BLITZER: Is this the first time he's ever done something like this to you?

SCHIFF: Well, you know, I think this is a very serious aberration from an independent investigation. I've been a part of many. I've conducted some as a prosecutor way back in the day, and you just don't go to someone who is potentially associated with the subject of the investigation with evidence before you go to the committee itself or to the grand jury in the case of a criminal investigation.

I guess to put this in analogous terms, it would be like taking information that you receive as an investigator or prosecutor, not to the grand jury, but to someone associated with the subject of the investigation. You just can't do that if you're really running a credible investigation.

BLITZER: Are you ready at this point, Congressman, to say that the chairman, Chairman Nunes, should step down as committee chairman?

SCHIFF: I think we need to have a conversation in committee with all the members and the chairman; and I need to continue to hash this out, because I think this tremendously undermines our efforts.

And again, we need to keep in mind what the overriding national interest is, and the overriding national interest is a nonpartisan investigation, get to the bottom of the truth in terms of what the Russians did, whether there were U.S. persons involved. And I understand the stakes are very high, but that doesn't let us off the hook in terms of our responsibility.

[17:35:12] And, Wolf, I just want to make sure at the end of the day, whether we can do that or not, that I'm doing everything I can to make that happen. But, you know, I can only act for myself, speak for myself. And -- and if the chairman is not willing to divide or differentiate himself from the White House and run this investigation independently, then it simply won't be credible.

BLITZER: Have you -- I take it you have not yet seen any of the documents, any of the specific reports cited by the chairman. Is that right?

SCHIFF: To my knowledge, the only one who has seen them is the chairman and perhaps the White House. I don't believe anyone on the committee, Democrats or Republicans, have any independent basis to evaluate what the chairman has said or seen.

BLITZER: He says that this surveillance that was going on and the incidental collection of names of Americans, maybe including the president, had nothing to do with surveillance of any Russian contacts.
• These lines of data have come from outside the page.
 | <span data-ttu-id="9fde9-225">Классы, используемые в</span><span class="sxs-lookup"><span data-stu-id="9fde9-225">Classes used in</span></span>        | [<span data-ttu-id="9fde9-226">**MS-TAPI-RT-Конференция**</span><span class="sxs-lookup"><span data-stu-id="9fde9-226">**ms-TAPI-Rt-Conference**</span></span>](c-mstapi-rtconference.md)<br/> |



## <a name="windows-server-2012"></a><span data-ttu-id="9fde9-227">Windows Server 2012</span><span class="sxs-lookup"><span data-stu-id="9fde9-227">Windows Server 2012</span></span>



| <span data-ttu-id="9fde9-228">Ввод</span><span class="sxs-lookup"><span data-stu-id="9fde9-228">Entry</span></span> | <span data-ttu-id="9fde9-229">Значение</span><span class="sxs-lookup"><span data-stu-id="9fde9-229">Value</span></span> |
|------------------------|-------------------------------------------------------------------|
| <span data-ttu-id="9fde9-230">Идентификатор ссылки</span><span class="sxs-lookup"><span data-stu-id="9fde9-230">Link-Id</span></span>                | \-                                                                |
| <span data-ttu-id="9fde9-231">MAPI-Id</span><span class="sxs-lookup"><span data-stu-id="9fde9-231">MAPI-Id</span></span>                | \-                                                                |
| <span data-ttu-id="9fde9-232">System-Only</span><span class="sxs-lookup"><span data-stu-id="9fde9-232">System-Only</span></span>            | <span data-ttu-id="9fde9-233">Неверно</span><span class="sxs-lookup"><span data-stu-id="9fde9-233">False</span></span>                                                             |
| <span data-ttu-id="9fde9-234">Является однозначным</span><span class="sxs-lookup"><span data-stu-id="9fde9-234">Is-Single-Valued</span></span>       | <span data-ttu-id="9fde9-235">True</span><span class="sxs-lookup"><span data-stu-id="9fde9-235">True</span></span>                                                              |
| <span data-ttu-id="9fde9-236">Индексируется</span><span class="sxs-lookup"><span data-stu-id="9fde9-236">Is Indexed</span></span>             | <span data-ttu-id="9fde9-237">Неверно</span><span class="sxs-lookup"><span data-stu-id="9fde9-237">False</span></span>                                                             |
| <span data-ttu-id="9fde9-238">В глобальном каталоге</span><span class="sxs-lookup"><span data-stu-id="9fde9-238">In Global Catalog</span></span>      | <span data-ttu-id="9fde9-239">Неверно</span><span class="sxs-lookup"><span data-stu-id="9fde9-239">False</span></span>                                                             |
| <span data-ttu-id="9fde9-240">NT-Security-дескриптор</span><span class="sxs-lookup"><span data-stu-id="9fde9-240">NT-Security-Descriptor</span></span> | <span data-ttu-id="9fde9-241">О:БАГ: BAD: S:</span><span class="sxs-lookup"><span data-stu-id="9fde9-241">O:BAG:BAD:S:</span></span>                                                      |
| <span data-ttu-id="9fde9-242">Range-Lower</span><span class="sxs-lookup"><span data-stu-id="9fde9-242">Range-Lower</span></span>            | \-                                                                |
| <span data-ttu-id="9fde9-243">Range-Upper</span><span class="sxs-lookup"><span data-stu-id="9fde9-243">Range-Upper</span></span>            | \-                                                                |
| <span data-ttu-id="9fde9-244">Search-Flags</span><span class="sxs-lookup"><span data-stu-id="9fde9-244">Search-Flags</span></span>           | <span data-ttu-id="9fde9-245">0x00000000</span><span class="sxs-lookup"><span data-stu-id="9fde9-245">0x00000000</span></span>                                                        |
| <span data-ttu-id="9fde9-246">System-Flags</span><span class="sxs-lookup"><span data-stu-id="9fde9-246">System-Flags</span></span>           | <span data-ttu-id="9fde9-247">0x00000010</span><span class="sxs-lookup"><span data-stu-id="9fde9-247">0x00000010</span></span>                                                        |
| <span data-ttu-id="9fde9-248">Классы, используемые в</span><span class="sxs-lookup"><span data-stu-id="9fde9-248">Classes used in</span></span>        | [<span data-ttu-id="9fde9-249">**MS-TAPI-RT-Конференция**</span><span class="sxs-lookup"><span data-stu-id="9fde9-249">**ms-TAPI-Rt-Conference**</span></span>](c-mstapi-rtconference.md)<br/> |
So who was being surveilled, as far as you know?

SCHIFF: Well, you know, there's really no way of telling. If this was foreign surveillance of foreigners talking to other foreigners, they may have been talking about people that are associated with the Trump Organization. If it involved businesses that they were pursuing in other countries, if it involved potential allegations of -- who knows what.

You know, I really can't tell you, Wolf. This is precisely the problem with not bringing the information to the committee. It leaves everybody to wonder just what is the chairman referring to here? Is there any significance to it? And we simply don't know.

BLITZER: Final question. Where do you go from here?

SCHIFF: Well, you know, I think we have to have a real head to head, frankly, in the committee about how we're going to run this investigation. I do think that, probably more so than any other single act during the course of this investigation, today's events underscore the need for a truly independent commission.

BLITZER: And just before I let you go, did you believe that by revealing this information today, the chairman actually revealed classified information in the process?

SCHIFF: You know, I don't know enough about what the chairman was reviewing, and it's very difficult to tell. Certainly, if the chairman visited one of the elements of the intelligence community and then went to the public to talk about it, it is highly problematic; and I'll leave it at that.

BLITZER: We appreciate your coming to our camera, Congressman, and changing your schedule. Thanks very much for joining us.

SCHIFF: You bet. Thank you.

BLITZER: Adam Schiff is the ranking member of the House Intelligence Committee.

Joining us now is another Democratic member of the committee, Jim Himes of Connecticut. Congressman, thanks for joining us.

REP. JIM HIMES (D-CT), INTELLIGENCE COMMITTEE: Good evening, Wolf.

BLITZER: So you just heard your chair -- your ranking member say he won't say if he thinks that the chairman, Nunes, should step down. Are you among those who think he should step down?

HIMES: Well, I am with Adam on this one. It's sort of hard to imagine how this investigation proceeds with any credibility. I am hopeful that maybe Adam and Congressman Nunes can come to some sort of agreement.

But remember, there's now a pattern, and I'm kind of a believer in three strikes and you're out. And look, just a couple weeks ago, Devin Nunes is standing up for Michael Flynn, saying he's been brought down by Washington swamp creatures, that he deserves to be thanked. And of course, he turns around and gets fired by the White House for lying to the V.P.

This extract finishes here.